(Saved entries)
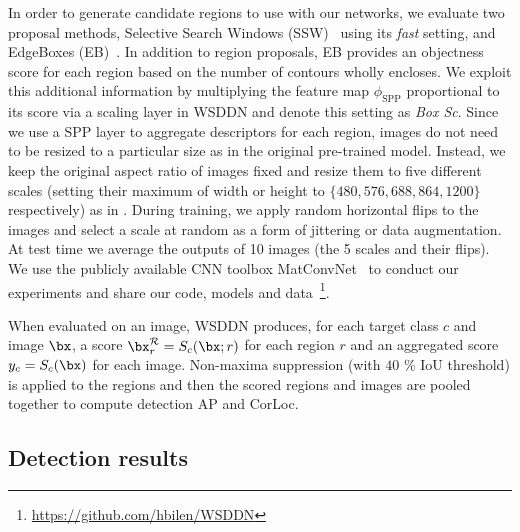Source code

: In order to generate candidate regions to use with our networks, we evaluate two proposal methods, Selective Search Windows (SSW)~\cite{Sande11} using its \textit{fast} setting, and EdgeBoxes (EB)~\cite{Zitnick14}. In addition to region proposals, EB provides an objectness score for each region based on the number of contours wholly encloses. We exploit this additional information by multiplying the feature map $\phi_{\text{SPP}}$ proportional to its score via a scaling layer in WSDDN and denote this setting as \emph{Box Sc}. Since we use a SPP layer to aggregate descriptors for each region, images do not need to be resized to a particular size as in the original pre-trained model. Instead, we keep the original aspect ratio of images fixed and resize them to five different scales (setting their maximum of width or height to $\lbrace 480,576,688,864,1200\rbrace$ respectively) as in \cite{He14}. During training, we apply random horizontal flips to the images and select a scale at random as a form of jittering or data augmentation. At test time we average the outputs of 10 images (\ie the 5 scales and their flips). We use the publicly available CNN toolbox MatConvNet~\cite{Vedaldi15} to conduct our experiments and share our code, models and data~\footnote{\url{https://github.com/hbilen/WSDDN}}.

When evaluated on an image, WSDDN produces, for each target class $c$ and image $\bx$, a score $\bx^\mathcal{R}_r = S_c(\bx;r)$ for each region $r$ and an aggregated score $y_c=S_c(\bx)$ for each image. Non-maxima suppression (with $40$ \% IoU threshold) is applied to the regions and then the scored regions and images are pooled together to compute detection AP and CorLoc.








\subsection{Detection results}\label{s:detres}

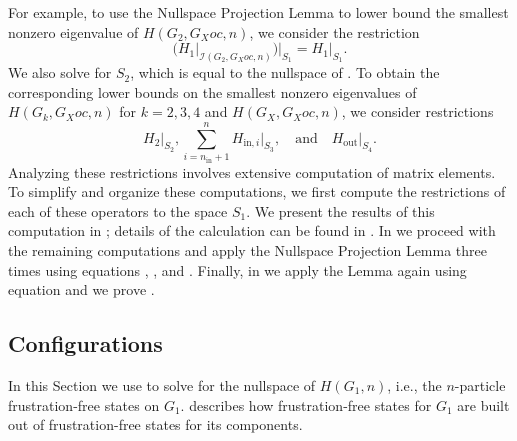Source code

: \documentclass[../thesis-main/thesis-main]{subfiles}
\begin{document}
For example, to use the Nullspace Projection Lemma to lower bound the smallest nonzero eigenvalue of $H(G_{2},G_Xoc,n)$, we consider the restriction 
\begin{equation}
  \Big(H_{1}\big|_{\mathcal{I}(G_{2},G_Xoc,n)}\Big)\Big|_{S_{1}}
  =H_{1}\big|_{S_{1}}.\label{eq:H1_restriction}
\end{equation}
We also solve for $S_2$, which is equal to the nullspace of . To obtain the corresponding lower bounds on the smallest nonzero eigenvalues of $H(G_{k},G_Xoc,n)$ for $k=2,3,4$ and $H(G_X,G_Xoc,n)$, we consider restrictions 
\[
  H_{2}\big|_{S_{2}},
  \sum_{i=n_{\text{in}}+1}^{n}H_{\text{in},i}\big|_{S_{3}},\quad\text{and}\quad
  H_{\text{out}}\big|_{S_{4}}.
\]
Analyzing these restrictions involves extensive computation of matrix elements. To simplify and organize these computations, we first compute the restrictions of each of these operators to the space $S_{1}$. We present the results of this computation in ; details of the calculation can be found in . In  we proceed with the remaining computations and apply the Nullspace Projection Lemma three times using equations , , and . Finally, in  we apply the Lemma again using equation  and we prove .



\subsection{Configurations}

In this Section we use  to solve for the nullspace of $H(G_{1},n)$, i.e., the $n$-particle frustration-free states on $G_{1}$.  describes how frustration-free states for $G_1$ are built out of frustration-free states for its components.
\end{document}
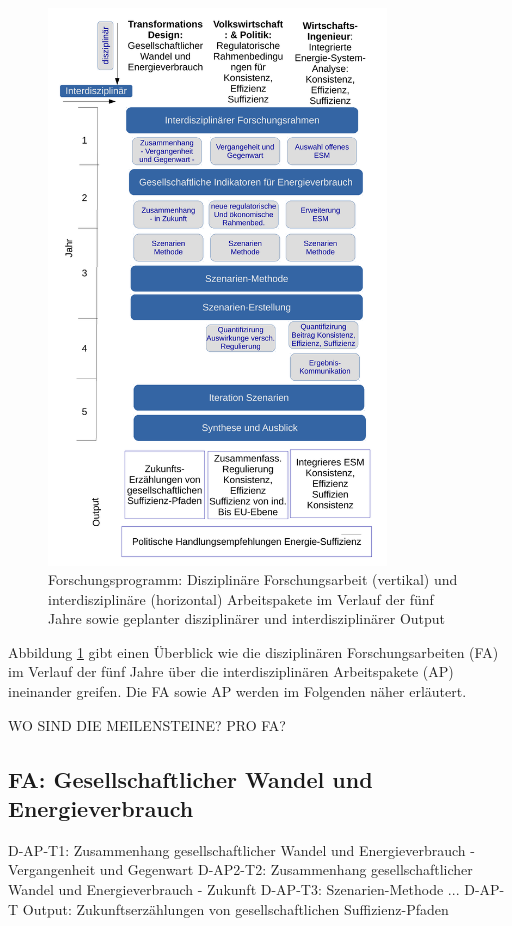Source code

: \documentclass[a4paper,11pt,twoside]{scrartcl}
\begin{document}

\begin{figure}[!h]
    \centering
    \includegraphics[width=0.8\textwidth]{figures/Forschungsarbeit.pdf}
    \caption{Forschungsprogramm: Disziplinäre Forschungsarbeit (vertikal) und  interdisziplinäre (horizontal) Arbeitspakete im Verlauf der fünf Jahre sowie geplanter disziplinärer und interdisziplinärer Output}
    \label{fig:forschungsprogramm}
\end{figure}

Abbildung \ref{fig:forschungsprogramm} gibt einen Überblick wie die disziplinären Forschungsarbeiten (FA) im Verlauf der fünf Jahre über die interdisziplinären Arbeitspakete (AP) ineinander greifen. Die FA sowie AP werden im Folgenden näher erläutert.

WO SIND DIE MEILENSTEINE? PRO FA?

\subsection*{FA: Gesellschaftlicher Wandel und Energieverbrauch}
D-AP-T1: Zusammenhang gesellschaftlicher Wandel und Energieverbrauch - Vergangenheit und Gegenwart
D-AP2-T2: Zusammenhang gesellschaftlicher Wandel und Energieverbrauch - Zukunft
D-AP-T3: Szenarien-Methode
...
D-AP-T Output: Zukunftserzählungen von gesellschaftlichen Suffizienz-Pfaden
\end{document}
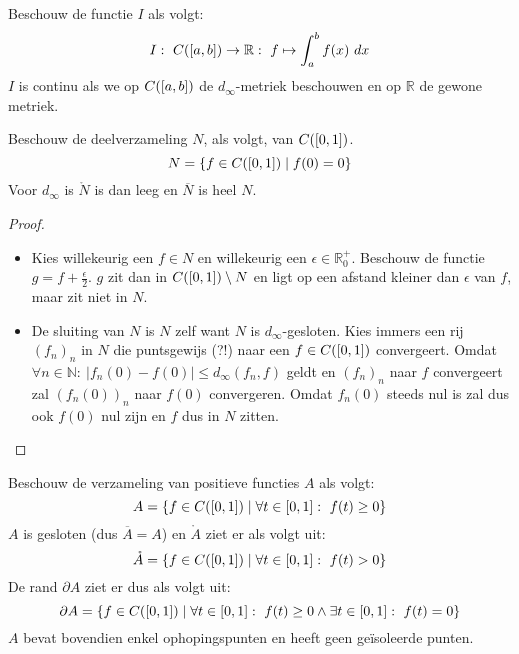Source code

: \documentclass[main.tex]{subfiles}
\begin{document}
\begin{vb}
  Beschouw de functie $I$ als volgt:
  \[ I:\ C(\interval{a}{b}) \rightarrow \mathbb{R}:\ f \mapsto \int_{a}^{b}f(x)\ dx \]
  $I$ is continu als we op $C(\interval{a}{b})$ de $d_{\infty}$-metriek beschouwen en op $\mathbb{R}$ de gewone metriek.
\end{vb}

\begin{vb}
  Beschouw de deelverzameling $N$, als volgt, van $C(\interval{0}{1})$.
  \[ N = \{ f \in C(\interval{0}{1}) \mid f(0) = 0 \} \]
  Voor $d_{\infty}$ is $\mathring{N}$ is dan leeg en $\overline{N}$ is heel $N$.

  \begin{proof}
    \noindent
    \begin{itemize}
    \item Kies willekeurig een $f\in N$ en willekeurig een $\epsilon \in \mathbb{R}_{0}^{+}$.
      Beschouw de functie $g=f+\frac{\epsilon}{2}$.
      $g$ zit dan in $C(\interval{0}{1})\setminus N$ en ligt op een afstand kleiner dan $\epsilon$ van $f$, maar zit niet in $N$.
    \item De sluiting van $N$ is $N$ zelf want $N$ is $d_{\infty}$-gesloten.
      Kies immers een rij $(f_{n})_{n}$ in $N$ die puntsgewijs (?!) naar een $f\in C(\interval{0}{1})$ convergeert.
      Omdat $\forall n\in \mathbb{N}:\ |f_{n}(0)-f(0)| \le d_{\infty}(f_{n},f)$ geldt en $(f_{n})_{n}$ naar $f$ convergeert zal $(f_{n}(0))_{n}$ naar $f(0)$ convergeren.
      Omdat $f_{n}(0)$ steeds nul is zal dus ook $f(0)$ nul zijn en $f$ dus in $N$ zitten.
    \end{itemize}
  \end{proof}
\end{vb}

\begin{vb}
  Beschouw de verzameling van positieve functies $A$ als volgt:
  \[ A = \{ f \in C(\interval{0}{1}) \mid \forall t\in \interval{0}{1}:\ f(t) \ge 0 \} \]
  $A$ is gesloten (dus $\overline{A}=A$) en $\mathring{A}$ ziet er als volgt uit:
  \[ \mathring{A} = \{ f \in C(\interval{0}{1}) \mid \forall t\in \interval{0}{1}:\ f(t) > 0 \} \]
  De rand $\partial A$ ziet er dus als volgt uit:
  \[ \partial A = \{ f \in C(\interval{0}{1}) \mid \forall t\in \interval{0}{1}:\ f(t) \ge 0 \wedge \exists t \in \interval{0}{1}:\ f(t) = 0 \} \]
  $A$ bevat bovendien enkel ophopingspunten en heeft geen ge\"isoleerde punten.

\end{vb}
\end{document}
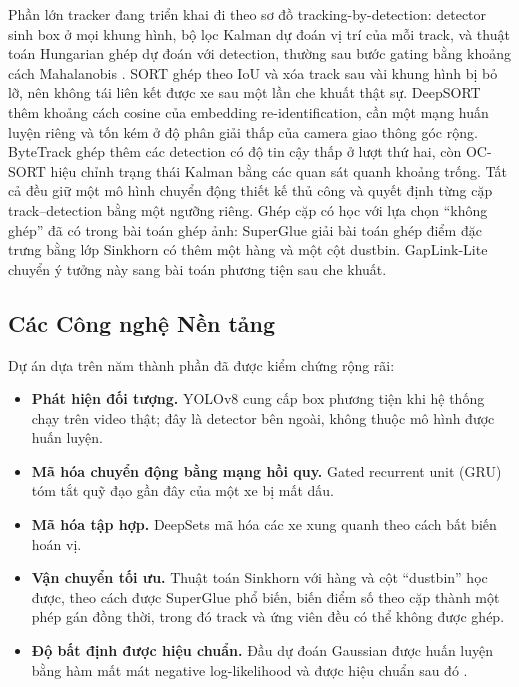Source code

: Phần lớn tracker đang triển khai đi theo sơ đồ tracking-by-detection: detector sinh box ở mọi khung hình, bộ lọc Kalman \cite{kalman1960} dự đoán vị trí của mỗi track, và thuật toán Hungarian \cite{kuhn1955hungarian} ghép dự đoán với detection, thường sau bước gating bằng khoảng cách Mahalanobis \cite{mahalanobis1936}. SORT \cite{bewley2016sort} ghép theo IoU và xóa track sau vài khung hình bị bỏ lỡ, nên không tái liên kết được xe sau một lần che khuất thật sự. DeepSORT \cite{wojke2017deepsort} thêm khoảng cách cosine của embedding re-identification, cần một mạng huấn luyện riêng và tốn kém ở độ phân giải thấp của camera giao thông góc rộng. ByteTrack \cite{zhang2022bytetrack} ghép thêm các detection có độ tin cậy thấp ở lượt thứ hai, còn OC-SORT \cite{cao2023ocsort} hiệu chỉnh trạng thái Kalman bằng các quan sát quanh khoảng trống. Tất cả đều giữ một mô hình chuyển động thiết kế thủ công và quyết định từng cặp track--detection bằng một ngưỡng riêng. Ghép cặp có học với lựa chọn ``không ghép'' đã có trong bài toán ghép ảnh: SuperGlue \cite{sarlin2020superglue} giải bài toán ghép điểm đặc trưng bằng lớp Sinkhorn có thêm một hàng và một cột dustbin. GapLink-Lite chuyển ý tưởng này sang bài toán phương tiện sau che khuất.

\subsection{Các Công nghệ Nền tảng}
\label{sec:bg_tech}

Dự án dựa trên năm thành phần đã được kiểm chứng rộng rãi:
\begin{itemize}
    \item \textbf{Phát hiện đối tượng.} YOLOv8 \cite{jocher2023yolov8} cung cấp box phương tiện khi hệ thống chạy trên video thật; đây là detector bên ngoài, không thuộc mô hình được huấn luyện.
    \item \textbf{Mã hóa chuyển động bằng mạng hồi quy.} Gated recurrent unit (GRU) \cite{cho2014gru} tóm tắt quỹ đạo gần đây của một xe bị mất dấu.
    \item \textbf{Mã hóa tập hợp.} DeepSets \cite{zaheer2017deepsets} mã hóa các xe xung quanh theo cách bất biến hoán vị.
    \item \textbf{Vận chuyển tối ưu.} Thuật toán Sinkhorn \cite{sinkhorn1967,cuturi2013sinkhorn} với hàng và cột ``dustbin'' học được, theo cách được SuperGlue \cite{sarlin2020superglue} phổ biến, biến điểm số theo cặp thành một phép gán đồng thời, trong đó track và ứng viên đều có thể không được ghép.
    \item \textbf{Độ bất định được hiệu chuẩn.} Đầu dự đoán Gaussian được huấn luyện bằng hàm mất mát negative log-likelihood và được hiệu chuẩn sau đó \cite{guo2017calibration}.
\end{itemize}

- [EXERCISE REQUIREMENTS] Lines containing the string "rộng" in the entries above should be counted. State that number alone.

- [REPLY] 2